De la primera ocasión
recuerdo lo impactante que me resultó el caserón. El comedor era muy amplio, la
mesa imponente, en una punta de la mesa se sentó la esposa que nos prestó poca o
nula atención toda la noche. Ella estaba muy interesada en un francés amanerado
del cual supimos que era “artista”. La
segunda vez que le dije al dueño de casa “señor” me miró con sus ojos luminosos
debajo de las dos cejas despeinadas y me rogó: “decíme Adolfito”. Nos mostró un pilón de fotos de su autoría,
recuerdo la de una mujer envuelta en una toalla blanca hasta las rodillas y la cabeza envuelta en otra, como si acabara de salir de la ducha. Era tan
real la foto que me quedó la sensación de haberla conocido esa misma noche. La
situación nos tenía bastante intrigadas a Carla y a mí, ¿qué querría este
hombre de nosotras? El mundo nos
empezaba a ofrecer experiencias nuevas a dos ingenuas maestras noveles
No guardo registro de qué
comimos, solo sé que nunca volví a ver el mismo postre en mi vida. Lo presentó el mucamo, de uniforme y guantes,
servido sobre una gran fuente, parecía el nido de algún ave desprolija, un
bollo de pajitas, un enjambre de hilos de caramelo, cabellos de ángel. Adolfito fue un muy buen anfitrión,
atento y caballero; un ángel podría decirse.
Nos sentimos cómodas a pesar de lo raro de la situación, en una cabecera
su esposa abocada a conversar con el artista francés como si nosotras no
existiéramos y en la otra Adolfito y sus
jóvenes invitadas.
La segunda vez fuimos
invitadas a tomar el té. A esa altura ya
era consciente que mi anfitrión y su esposa formaban parta de una élite cultural y social. Volvió a impactarme la casona a plena luz del
día. Nos sirvieron el té con sándwiches de pepino,- muy a la inglesa- en la
galería que daba a la parte trasera del parque. Después Adolfito propuso que jugáramos al croquet. Ese juego no me
resultaba desconocido, lo había jugado durante un veraneo en la estancia de
unos escocéses unos años antes. Pero ese día en la compañía de Adolfo Bioy
Casares y no sé quienes más estaban
presentes además de Carla y yo, experimenté una sensación extraña, de
algo irreal como estar dentro de un cuento y casi, casi puedo asegurar que en vez de mazos usamos flamencos.
Los próximos encuentros
con ABC fueron en la playa, nos pidió permiso para sacarnos fotos.

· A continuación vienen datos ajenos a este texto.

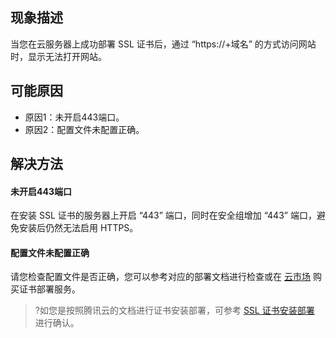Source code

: 
## 现象描述
当您在云服务器上成功部署 SSL 证书后，通过 “https://+域名” 的方式访问网站时，显示无法打开网站。

## 可能原因
- 原因1：未开启443端口。
- 原因2：配置文件未配置正确。

## 解决方法
#### 未开启443端口
在安装 SSL 证书的服务器上开启 “443” 端口，同时在安全组增加 “443” 端口，避免安装后仍然无法启用 HTTPS。
#### 配置文件未配置正确
请您检查配置文件是否正确，您可以参考对应的部署文档进行检查或在 [云市场](https://market.cloud.tencent.com/search/%E8%AF%81%E4%B9%A6%E9%83%A8%E7%BD%B2) 购买证书部署服务。
>?如您是按照腾讯云的文档进行证书安装部署，可参考 [SSL 证书安装部署](https://cloud.tencent.com/document/product/400/4143) 进行确认。


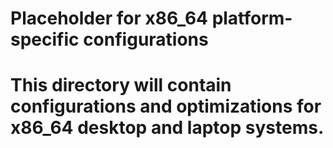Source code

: # Placeholder for x86_64 platform-specific configurations
# This directory will contain configurations and optimizations for x86_64 desktop and laptop systems.
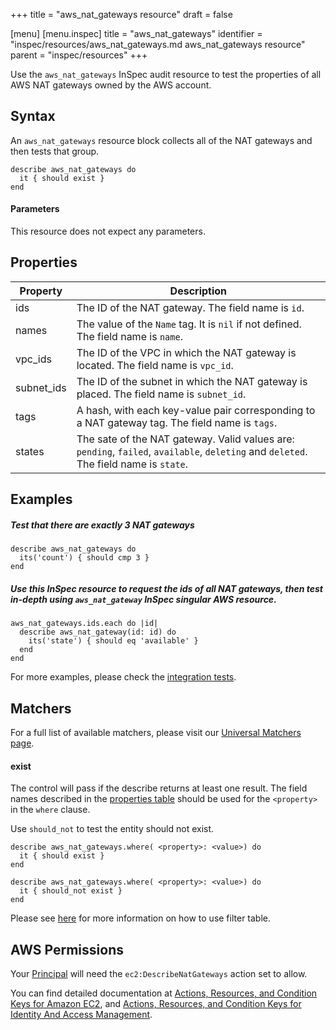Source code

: +++
title = "aws_nat_gateways resource"
draft = false

[menu]
  [menu.inspec]
    title = "aws_nat_gateways"
    identifier = "inspec/resources/aws_nat_gateways.md aws_nat_gateways resource"
    parent = "inspec/resources"
+++


Use the `aws_nat_gateways` InSpec audit resource to test the properties of all AWS NAT gateways owned by the AWS account.

## Syntax

An `aws_nat_gateways` resource block collects all of the NAT gateways and then tests that group.

    describe aws_nat_gateways do
      it { should exist }
    end 

#### Parameters

This resource does not expect any parameters.

## Properties

|Property            | Description |
| ---                | --- |
|ids                 | The ID of the NAT gateway. The field name is `id`.|
|names               | The value of the `Name` tag. It is `nil` if not defined. The field name is `name`.|
|vpc\_ids            | The ID of the VPC in which the NAT gateway is located. The field name is `vpc_id`.|
|subnet\_ids         | The ID of the subnet in which the NAT gateway is placed. The field name is `subnet_id`.|
|tags                | A hash, with each key-value pair corresponding to a NAT gateway tag. The field name is `tags`.|
|states              | The sate of the NAT gateway. Valid values are: `pending`, `failed`, `available`, `deleting` and `deleted`. The field name is `state`.|


## Examples

##### Test that there are exactly 3 NAT gateways

    describe aws_nat_gateways do
      its('count') { should cmp 3 }
    end
    
    
##### Use this InSpec resource to request the ids of all NAT gateways, then test in-depth using `aws_nat_gateway` InSpec singular AWS resource.

    aws_nat_gateways.ids.each do |id|
      describe aws_nat_gateway(id: id) do
        its('state') { should eq 'available' }
      end
    end
    
For more examples, please check the [integration tests](../../test/integration/verify/controls/aws_nat_gateways.rb).
    
    
## Matchers

For a full list of available matchers, please visit our [Universal Matchers page](https://www.inspec.io/docs/reference/matchers/). 

#### exist

The control will pass if the describe returns at least one result.
The field names described in the [properties table](##-properties) should be used for the `<property>` in the `where` clause.

Use `should_not` to test the entity should not exist.

    describe aws_nat_gateways.where( <property>: <value>) do
      it { should exist }
    end
      
    describe aws_nat_gateways.where( <property>: <value>) do
      it { should_not exist }
    end

Please see [here](https://github.com/inspec/inspec/blob/master/docs/dev/filtertable-usage.md) for more information on how to use filter table.
            
## AWS Permissions

Your [Principal](https://docs.aws.amazon.com/IAM/latest/UserGuide/intro-structure.html#intro-structure-principal) will need the `ec2:DescribeNatGateways` action set to allow.

You can find detailed documentation at [Actions, Resources, and Condition Keys for Amazon EC2](https://docs.aws.amazon.com/IAM/latest/UserGuide/list_amazonec2.html), and [Actions, Resources, and Condition Keys for Identity And Access Management](https://docs.aws.amazon.com/IAM/latest/UserGuide/list_identityandaccessmanagement.html).
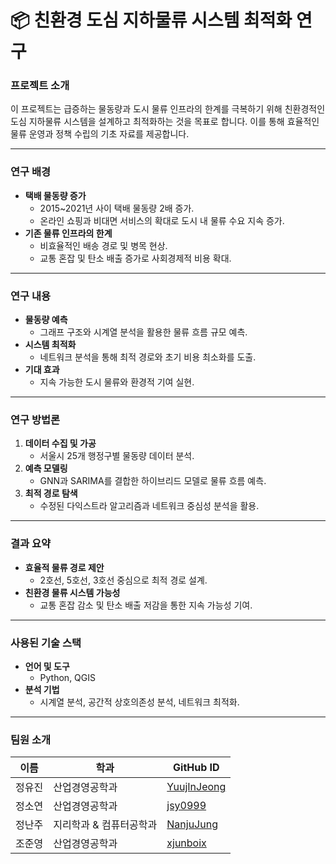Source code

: # 📦 친환경 도심 지하물류 시스템 최적화 연구

### **프로젝트 소개**
이 프로젝트는 급증하는 물동량과 도시 물류 인프라의 한계를 극복하기 위해 친환경적인 도심 지하물류 시스템을 설계하고 최적화하는 것을 목표로 합니다. 이를 통해 효율적인 물류 운영과 정책 수립의 기초 자료를 제공합니다.

---

### **연구 배경**
- **택배 물동량 증가**  
  - 2015~2021년 사이 택배 물동량 2배 증가.  
  - 온라인 쇼핑과 비대면 서비스의 확대로 도시 내 물류 수요 지속 증가.
- **기존 물류 인프라의 한계**  
  - 비효율적인 배송 경로 및 병목 현상.  
  - 교통 혼잡 및 탄소 배출 증가로 사회경제적 비용 확대.

---

### **연구 내용**
- **물동량 예측**  
  - 그래프 구조와 시계열 분석을 활용한 물류 흐름 규모 예측.
- **시스템 최적화**  
  - 네트워크 분석을 통해 최적 경로와 초기 비용 최소화를 도출.
- **기대 효과**  
  - 지속 가능한 도시 물류와 환경적 기여 실현.

---

### **연구 방법론**
1. **데이터 수집 및 가공**  
   - 서울시 25개 행정구별 물동량 데이터 분석.
2. **예측 모델링**  
   - GNN과 SARIMA를 결합한 하이브리드 모델로 물류 흐름 예측.
3. **최적 경로 탐색**  
   - 수정된 다익스트라 알고리즘과 네트워크 중심성 분석을 활용.

---

### **결과 요약**
- **효율적 물류 경로 제안**  
  - 2호선, 5호선, 3호선 중심으로 최적 경로 설계.
- **친환경 물류 시스템 가능성**  
  - 교통 혼잡 감소 및 탄소 배출 저감을 통한 지속 가능성 기여.

---

### **사용된 기술 스택**
- **언어 및 도구**  
  - Python, QGIS
- **분석 기법**  
  - 시계열 분석, 공간적 상호의존성 분석, 네트워크 최적화.

---

### **팀원 소개**

| 이름     | 학과             | GitHub ID       |
|----------|-------------------|-----------------|
| 정유진   | 산업경영공학과       | [YuujInJeong](https://github.com/YuujInJeong) |
| 정소연   | 산업경영공학과      | [jsy0999](https://github.com/jsy0999) |
| 정난주   | 지리학과 & 컴퓨터공학과   | [NanjuJung](https://github.com/NanjuJung) |
| 조준영   | 산업경영공학과  | [xjunboix](https://github.com/xjunboix) |
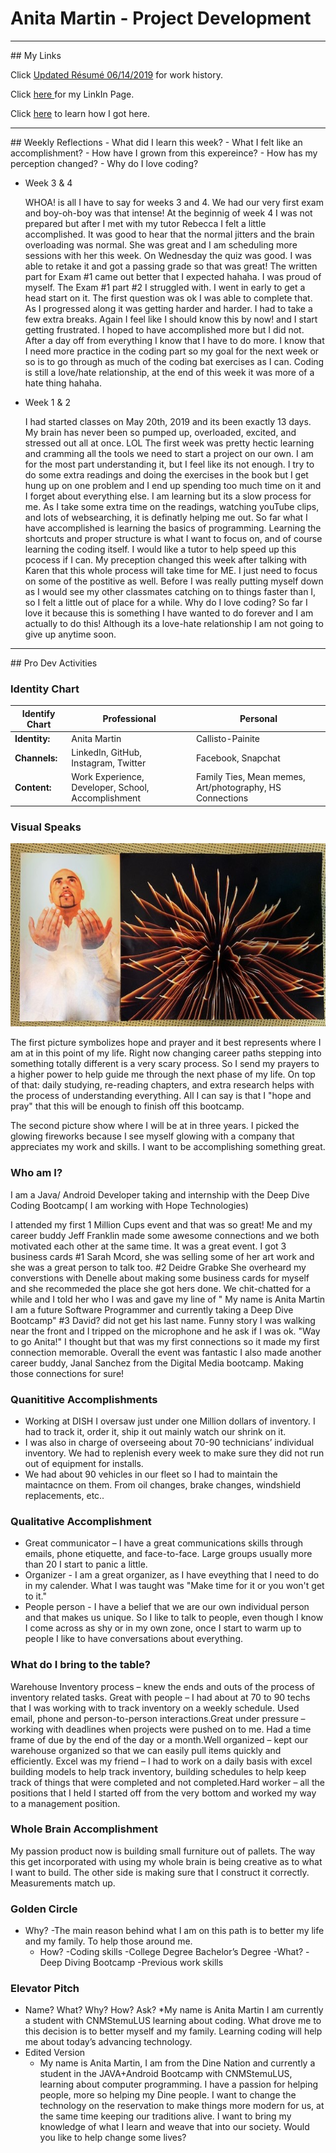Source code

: # Anita Martin - Project Development

<hr />
## My Links

Click [Updated R&eacute;sum&eacute; 06/14/2019](ResumeEdited06042019.pdf) for work history.

Click <a href= "https://www.linkedin.com/in/anita-martin-84bb78183/"> here <a/> for my LinkIn Page.

Click [here](bio.md) to learn how I got here.

<hr />
## Weekly Reflections
 - What did I learn this week?
 - What I felt like an accomplishment?
 - How have I grown from this expereince?
 - How has my perception changed?
 - Why do I love coding?
  
  - Week 3 & 4
    <p>WHOA! is all I have to say for weeks 3 and 4. We had our very first exam and boy-oh-boy was that intense! At the beginnig of week 4 I was not prepared but after I met with my tutor Rebecca I felt a little accomplished. It was good to hear that the normal jitters and the brain overloading was normal. She was great and I am scheduling more sessions with her this week. On Wednesday the quiz was good. I was able to retake it and got a passing grade so that was great! The written part for Exam #1 came out better that I expected hahaha. I was proud of myself. The Exam #1 part #2 I struggled with. I went in early to get a head start on it. The first question was ok I was able to complete that. As I progressed along it was getting harder and harder. I had to take a few extra breaks. Again I feel like I should know this by now! and I start getting frustrated. I hoped to have accomplished more but I did not. After a day off from everything I know that I have to do more. I know that I need more practice in the coding part so my goal for the next week or so is to go through as much of the coding bat exercises as I can. Coding is still a love/hate relationship, at the end of this week it was more of a hate thing hahaha.
    
  
  - Week 1 & 2
    <p>I had started classes on May 20th, 2019 and its been exactly 13 days. My brain has never been so pumped up, overloaded, excited, and stressed out all at once. LOL The first week was pretty hectic learning and cramming all the tools we need to start a project on our own. I am for the most part understanding it, but I feel like its not enough. I try to do some extra readings and doing the exercises in the book but I get hung up on one problem and I end up spending too much time on it and I forget about everything else. I am learning but its a slow process for me. As I take some extra time on the readings, watching youTube clips, and lots of websearching, it is definatly helping me out. So far what I have accomplished is learning the basics of programming. Learning the shortcuts and proper structure is what I want to focus on, and of course learning the coding itself. I would like a tutor to help speed up this pcocess if I can. My preception changed this week after talking with Karen that this whole process will take time for ME. I just need to focus on some of the postitive as well. Before I was really putting myself down as I would see my other classmates catching on to things faster than I, so I felt a little out of place for a while. Why do I love coding? So far I love it because this is something I have wanted to do forever and I am actually to do this! Although its a love-hate relationship I am not going to give up anytime soon.</p>
  
<hr />
## Pro Dev Activities

### Identity Chart

| Identify Chart| Professional  | Personal     |
| ------------- | ------------- | -------------|
| <strong>Identity:</strong>     | Anita Martin  | Callisto-Painite|
| <strong>Channels:</strong>     | LinkedIn, GitHub, Instagram, Twitter | Facebook, Snapchat |
| <strong>Content:</strong>      |Work Experience, Developer, School, Accomplishment |Family Ties, Mean memes, Art/photography, HS Connections|

### Visual Speaks
![Visual Speaks](IdentityPic.jpg)
<p>The first picture symbolizes hope and prayer and it best represents where I am at in this point of my life. Right now changing career paths stepping into something totally different is a very scary process. So I send my prayers to a higher power to help guide me through the next phase of my life. On top of that: daily studying, re-reading chapters, and extra research helps with the process of understanding everything. All I can say is that I "hope and pray" that this will be enough to finish off this bootcamp.</p>
<p> The second picture show where I will be at in three years. I picked the glowing fireworks because I see myself glowing with a company that appreciates my work and skills. I want to be accomplishing something great.</p>

### Who am I?
 <p> I am a Java/ Android Developer taking and internship with the Deep Dive Coding Bootcamp( I am working with Hope Technologies)</p>
 <p> I attended my first 1 Million Cups event and that was so great! Me and my career buddy Jeff Franklin made some awesome connections and we both motivated each other at the same time. It was a great event. I got 3 business cards #1 Sarah Mcord, she was selling some of her art work and she was a great person to talk too. #2 Deidre Grabke She overheard my converstions with Denelle about making some business cards for myself and she recommeded the place she got hers done. We chit-chatted for a while and I told her who I was and gave my line of " My name is Anita Martin I am a future Software Programmer and currently taking a Deep Dive Bootcamp" #3 David? did not get his last name. Funny story I was walking near the front and I tripped on the microphone and he ask if I was ok. "Way to go Anita!" I thought but that was my first connections so it made my first connection memorable. Overall the event was fantastic I also made another career buddy, Janal Sanchez from the Digital Media bootcamp. Making those connections for sure!</p>

### Quanititive Accomplishments
   - Working at DISH I oversaw just under one Million dollars of inventory. I had to track it, order it, ship it out mainly watch our shrink on it.
   - I was also in charge of overseeing about 70-90 technicians’ individual inventory. We had to replenish every week to make sure they did not run out of equipment for installs.
   - We had about 90 vehicles in our fleet so I had to maintain the maintacnce on them. From oil changes, brake changes, windshield replacements, etc..

### Qualitative Accomplishment
   - Great communicator – I have a great communications skills through emails, phone etiquette, and face-to-face. Large groups usually more than 20 I start to panic a little. 
   - Organizer - I am a great organizer, as I have eveything that I need to do in my calender. What I was taught was "Make time for it or you won't get to it."
   - People person - I have a belief that we are our own individual person and that makes us unique. So I like to talk to people, even though I know I come across as shy or in my own zone, once I start to warm up to people I like to have conversations about everything.
    
### What do I bring to the table?
<p>Warehouse Inventory process – knew the ends and outs of the process of inventory related tasks.
Great with people – I had about at 70 to 90 techs that I was working with to track inventory on a weekly schedule. Used email, phone and person-to-person interactions.Great under pressure – working with deadlines when projects were pushed on to me. Had a time frame of due by the end of the day or a month.Well organized – kept our warehouse organized so that we can easily pull items quickly and efficiently.
Excel was my friend – I had to work on a daily basis with excel building models to help track inventory, building schedules to help keep track of things that were completed and not completed.Hard worker – all the positions that I held I started off from the very bottom and worked my way to a management position.</p>

    
### Whole Brain Accomplishment
<p>My passion product now is building small furniture out of pallets. The way this get incorporated with using my whole brain is being creative as to what I want to build. The other side is making sure that I construct it correctly. Measurements match up.</p>

    
    
### Golden Circle
 - Why?
   -The main reason behind what I am on this path is to better my life and my family. To help those around me.
   - How?
     -Coding skills
     -College Degree Bachelor’s Degree 
   -What?
     -Deep Diving Bootcamp
     -Previous work skills
    
### Elevator Pitch
 * Name? What? Why? How? Ask?
   *My name is Anita Martin I am currently a student with CNMStemuLUS learning about coding. What drove me to this decision is to better myself and my family. Learning coding will help me about today’s advancing technology.
 * Edited Version
   * My name is Anita Martin, I am from the Dine Nation and currently a student in the JAVA+Android Bootcamp with CNMStemuLUS, learning about computer programming. I have a passion for helping people, more so helping my Dine people. I want to change the technology on the reservation to make things more modern for us, at the same time keeping our traditions alive. I want to bring my knowledge of what I learn and weave that into our society. Would you like to help change some lives?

Todavía
guardo dos.
A veces la vida te da
sorpresas y te besa en la boca. En medio de la última semana del mes llegó mi enamorado platense. Audaz, se había
largado a encontrase conmigo. No sé dónde se hospedó, en la casa de mi amiga ni
pensarlo, la madre estaba espantada con su sola presencia. Una tarde nos
quedamos solos en la playa, él y yo, a la hora en que va quedando vacía.
Entonces ocurrió lo que convirtió a ese en un verano inolvidable. Me dio un
beso en la boca. Mi primer beso con la boca abierta como un durazno lleno de
miel.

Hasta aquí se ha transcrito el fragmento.